#### PROBLEM
Scan the lines below for "section" and copy the matches.

§ §

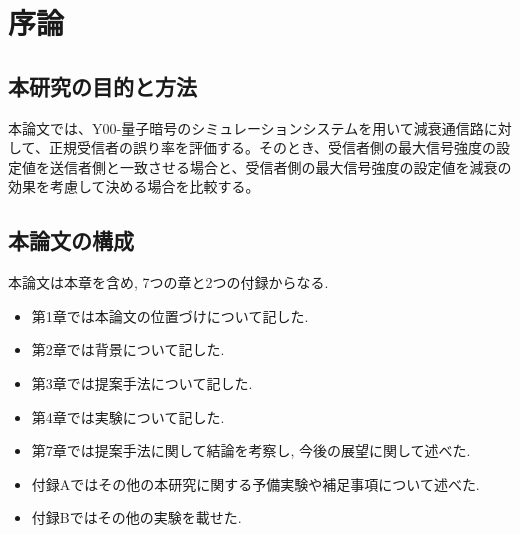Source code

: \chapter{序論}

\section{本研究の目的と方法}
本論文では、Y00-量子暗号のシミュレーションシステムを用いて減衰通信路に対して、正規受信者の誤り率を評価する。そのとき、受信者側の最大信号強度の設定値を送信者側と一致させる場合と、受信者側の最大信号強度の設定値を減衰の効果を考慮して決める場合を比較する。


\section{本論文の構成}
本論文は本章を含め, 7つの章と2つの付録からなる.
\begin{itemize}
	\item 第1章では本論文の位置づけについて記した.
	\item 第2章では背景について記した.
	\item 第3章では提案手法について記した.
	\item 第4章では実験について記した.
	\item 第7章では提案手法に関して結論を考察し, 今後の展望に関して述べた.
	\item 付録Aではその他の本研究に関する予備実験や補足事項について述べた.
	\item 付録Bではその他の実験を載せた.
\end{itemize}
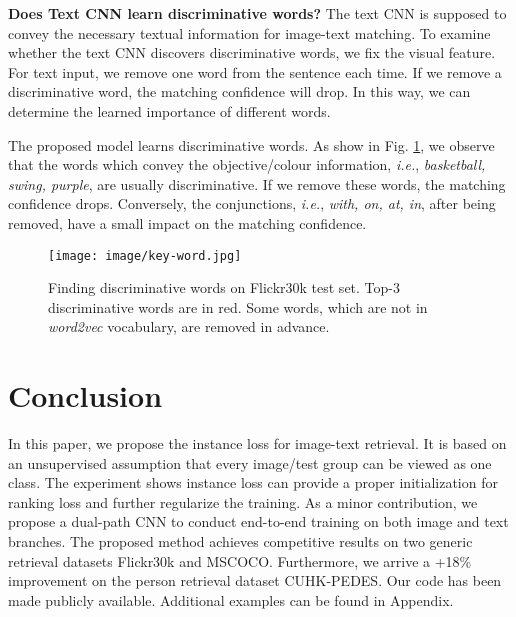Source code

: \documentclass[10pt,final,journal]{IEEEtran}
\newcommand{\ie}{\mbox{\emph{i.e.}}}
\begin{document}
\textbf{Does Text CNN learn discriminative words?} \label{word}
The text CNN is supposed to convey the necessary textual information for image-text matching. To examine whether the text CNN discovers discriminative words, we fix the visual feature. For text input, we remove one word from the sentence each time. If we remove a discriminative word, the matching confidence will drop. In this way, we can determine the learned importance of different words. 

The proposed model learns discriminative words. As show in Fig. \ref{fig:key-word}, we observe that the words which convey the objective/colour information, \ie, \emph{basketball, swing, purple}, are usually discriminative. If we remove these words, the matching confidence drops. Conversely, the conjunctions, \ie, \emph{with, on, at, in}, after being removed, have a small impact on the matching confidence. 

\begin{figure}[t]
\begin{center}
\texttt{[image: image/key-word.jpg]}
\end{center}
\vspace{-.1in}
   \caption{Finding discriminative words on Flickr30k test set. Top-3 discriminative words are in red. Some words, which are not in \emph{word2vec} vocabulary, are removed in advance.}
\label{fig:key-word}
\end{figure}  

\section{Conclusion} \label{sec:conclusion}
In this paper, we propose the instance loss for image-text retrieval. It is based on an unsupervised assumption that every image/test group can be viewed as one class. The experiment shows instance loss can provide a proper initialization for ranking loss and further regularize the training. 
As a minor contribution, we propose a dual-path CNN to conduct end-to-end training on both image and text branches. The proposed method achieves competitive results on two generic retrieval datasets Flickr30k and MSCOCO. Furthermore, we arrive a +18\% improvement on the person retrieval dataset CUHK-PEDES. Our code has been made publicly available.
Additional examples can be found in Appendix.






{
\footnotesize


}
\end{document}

§ §

#### WRITTEN REPLY
\section{本研究の目的と方法}
\section{本論文の構成}
\section{Conclusion} \label{sec:conclusion}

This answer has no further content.